* What is expected *
From the entries below, write out exactly the lines between the line holding "## RAG System Using Llama2 with Hugging Face" and the line holding "### Overview", inclusive, excluding any pictures.

========================================

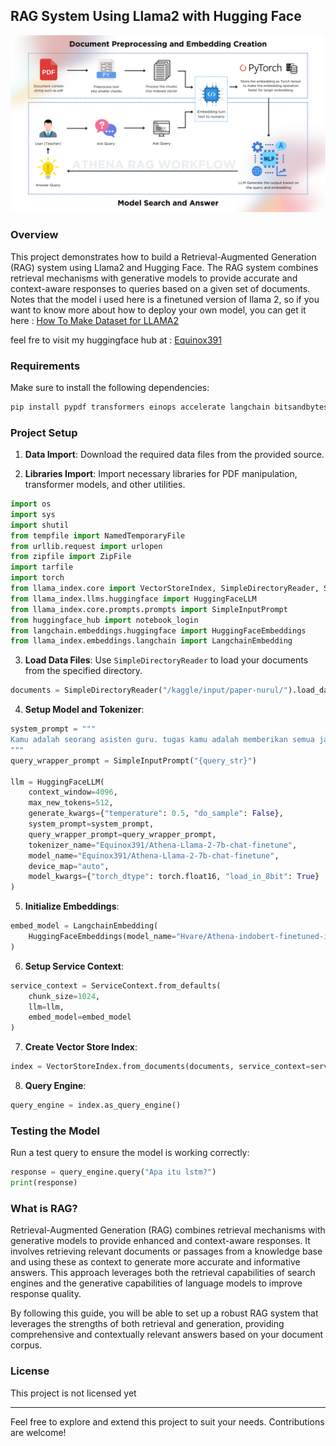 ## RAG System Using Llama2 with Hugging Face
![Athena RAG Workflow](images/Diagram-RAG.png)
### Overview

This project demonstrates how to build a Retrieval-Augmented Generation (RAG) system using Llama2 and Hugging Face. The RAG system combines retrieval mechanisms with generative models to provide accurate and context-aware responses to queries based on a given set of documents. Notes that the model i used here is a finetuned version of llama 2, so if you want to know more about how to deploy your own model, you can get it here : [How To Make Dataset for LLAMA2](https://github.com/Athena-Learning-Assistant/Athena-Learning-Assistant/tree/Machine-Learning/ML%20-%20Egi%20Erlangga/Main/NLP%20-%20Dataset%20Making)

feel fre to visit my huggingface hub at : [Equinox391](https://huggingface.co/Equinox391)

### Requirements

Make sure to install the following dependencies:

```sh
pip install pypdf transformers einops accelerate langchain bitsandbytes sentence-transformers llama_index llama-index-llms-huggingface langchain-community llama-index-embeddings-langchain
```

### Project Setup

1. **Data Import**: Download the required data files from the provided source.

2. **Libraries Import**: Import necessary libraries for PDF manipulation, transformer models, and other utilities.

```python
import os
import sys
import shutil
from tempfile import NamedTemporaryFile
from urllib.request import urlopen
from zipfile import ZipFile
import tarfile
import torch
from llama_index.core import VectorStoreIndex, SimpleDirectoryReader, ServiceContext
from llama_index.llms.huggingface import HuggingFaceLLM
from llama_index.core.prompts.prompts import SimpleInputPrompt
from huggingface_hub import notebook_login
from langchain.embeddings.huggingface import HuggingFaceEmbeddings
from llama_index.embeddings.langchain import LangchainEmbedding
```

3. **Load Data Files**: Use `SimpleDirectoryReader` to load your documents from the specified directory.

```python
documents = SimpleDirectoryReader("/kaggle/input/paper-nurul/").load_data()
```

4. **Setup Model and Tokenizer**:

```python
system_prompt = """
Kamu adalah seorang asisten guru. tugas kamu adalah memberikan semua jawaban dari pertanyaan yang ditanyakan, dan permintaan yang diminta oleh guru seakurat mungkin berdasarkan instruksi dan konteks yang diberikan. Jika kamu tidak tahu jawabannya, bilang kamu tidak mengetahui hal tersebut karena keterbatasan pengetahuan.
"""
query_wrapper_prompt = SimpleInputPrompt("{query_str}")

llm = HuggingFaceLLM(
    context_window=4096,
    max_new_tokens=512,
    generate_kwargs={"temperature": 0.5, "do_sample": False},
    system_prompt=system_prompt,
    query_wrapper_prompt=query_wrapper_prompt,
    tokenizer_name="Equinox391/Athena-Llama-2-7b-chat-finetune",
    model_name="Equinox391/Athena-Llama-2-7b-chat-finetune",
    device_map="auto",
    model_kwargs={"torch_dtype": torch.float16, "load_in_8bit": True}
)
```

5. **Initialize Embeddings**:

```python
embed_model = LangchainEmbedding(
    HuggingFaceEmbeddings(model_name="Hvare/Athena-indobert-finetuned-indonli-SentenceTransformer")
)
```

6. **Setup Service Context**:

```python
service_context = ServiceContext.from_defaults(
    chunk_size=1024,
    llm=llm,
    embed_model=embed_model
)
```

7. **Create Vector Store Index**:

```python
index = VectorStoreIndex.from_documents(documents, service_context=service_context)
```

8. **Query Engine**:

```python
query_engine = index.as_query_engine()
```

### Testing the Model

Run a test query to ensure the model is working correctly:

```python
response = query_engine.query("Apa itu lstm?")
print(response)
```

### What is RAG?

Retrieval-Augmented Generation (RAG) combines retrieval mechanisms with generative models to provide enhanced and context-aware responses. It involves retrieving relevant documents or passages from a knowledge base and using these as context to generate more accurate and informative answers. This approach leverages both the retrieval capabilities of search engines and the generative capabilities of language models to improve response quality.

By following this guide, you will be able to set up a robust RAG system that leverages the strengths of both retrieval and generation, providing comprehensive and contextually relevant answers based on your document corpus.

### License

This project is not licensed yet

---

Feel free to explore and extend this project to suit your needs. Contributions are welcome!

========================================

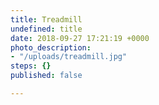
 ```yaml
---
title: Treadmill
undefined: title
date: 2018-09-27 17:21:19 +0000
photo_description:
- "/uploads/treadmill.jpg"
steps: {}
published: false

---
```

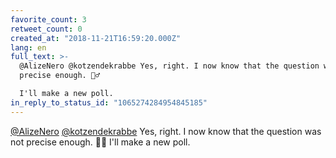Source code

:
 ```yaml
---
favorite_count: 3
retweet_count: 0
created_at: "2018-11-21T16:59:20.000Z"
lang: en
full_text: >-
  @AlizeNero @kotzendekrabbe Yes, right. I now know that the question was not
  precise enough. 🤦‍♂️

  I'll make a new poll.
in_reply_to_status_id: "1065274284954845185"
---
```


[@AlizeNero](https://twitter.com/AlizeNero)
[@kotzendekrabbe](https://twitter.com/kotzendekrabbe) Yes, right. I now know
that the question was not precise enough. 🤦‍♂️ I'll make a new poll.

========================================

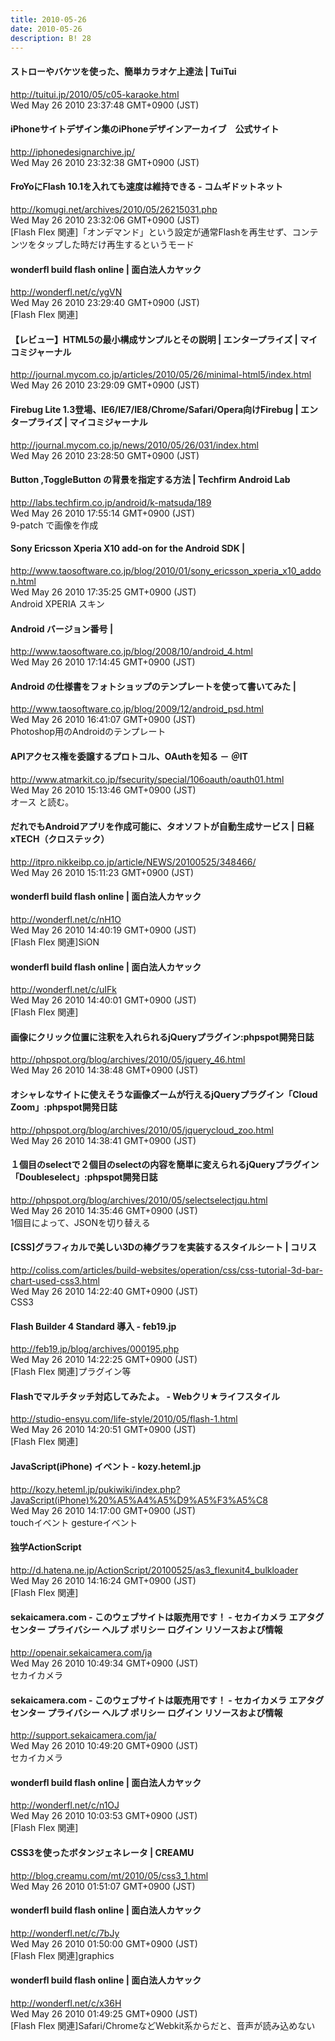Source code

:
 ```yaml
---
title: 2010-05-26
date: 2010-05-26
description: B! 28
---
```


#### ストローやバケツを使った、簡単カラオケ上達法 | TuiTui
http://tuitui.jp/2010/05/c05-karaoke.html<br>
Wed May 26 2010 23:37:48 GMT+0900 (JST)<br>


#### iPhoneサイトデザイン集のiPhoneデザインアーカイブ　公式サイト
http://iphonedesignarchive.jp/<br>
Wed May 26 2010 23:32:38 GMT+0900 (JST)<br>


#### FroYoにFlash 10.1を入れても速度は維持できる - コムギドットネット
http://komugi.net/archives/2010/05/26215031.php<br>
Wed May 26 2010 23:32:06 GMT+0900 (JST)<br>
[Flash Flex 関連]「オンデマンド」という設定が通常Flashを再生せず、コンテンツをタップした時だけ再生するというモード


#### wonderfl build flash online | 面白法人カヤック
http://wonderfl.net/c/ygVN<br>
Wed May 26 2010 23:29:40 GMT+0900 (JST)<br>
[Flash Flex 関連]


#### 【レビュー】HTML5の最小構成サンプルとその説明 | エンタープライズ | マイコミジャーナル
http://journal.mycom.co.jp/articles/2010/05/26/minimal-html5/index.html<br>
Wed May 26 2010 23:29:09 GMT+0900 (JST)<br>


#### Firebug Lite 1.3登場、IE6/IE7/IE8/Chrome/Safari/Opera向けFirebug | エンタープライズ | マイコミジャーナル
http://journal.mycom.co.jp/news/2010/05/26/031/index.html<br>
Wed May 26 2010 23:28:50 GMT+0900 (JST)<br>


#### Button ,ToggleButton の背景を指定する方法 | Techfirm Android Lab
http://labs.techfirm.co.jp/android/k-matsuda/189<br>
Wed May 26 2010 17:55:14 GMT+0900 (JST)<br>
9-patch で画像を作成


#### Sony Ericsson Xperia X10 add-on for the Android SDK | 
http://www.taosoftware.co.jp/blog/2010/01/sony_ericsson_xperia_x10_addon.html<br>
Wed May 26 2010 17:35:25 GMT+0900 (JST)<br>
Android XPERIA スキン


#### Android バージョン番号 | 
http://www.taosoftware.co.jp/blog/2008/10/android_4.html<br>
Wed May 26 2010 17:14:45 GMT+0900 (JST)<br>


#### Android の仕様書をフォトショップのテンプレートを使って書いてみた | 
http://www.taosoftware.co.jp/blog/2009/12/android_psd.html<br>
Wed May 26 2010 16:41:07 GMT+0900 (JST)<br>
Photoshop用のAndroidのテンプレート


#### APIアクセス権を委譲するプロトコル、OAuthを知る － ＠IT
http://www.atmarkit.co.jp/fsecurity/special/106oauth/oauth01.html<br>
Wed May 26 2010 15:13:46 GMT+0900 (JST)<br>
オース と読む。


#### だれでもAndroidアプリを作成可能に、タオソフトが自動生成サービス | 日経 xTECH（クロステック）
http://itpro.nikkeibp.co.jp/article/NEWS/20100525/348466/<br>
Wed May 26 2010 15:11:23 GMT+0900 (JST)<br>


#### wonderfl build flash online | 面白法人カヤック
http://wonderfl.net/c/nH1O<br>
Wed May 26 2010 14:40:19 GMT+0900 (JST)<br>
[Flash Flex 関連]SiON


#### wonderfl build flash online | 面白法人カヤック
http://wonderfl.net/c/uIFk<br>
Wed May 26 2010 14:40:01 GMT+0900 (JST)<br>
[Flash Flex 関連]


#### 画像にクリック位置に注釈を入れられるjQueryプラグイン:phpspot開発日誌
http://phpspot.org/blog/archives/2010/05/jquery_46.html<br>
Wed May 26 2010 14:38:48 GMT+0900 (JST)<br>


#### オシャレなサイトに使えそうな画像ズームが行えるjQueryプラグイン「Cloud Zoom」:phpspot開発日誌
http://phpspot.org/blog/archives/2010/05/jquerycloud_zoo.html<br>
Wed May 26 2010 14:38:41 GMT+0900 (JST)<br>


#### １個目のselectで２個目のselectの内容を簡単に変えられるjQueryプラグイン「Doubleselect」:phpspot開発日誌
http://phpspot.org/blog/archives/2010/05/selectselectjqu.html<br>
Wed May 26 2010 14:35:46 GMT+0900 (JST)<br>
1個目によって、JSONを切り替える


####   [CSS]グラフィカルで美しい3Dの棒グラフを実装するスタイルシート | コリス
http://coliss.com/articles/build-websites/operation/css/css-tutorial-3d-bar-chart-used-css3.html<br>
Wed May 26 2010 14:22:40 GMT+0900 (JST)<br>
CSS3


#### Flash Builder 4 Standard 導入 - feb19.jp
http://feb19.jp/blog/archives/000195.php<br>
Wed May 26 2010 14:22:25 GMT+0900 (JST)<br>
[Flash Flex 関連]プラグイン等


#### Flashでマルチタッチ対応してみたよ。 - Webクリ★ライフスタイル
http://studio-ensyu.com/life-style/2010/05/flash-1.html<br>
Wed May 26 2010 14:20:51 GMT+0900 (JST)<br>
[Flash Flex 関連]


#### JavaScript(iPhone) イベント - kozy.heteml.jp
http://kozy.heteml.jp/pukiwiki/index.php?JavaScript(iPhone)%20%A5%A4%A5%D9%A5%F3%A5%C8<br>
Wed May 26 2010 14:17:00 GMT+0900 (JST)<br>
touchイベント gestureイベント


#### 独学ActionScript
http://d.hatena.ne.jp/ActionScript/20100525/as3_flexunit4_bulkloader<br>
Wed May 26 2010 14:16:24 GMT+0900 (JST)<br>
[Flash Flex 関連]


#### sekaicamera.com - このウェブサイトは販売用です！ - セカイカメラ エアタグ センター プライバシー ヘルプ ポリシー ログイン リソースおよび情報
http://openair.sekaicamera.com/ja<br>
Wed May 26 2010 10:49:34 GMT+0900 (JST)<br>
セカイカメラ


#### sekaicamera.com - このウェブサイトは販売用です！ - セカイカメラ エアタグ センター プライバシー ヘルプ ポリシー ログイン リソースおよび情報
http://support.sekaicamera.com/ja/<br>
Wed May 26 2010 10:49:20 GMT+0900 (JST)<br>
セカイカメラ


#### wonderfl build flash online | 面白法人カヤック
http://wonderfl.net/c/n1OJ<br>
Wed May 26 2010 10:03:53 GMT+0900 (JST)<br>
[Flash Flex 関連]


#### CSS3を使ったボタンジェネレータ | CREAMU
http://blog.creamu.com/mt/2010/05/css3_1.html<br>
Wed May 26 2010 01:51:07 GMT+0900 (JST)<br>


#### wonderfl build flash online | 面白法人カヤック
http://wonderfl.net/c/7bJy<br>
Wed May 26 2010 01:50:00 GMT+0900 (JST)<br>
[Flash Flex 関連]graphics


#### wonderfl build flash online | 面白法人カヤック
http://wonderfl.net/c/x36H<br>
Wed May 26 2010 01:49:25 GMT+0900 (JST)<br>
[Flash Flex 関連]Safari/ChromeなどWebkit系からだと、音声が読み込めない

========================================

* Solution below *
 ## RAG System Using Llama2 with Hugging Face
![Athena RAG Workflow](images/Diagram-RAG.png)
### Overview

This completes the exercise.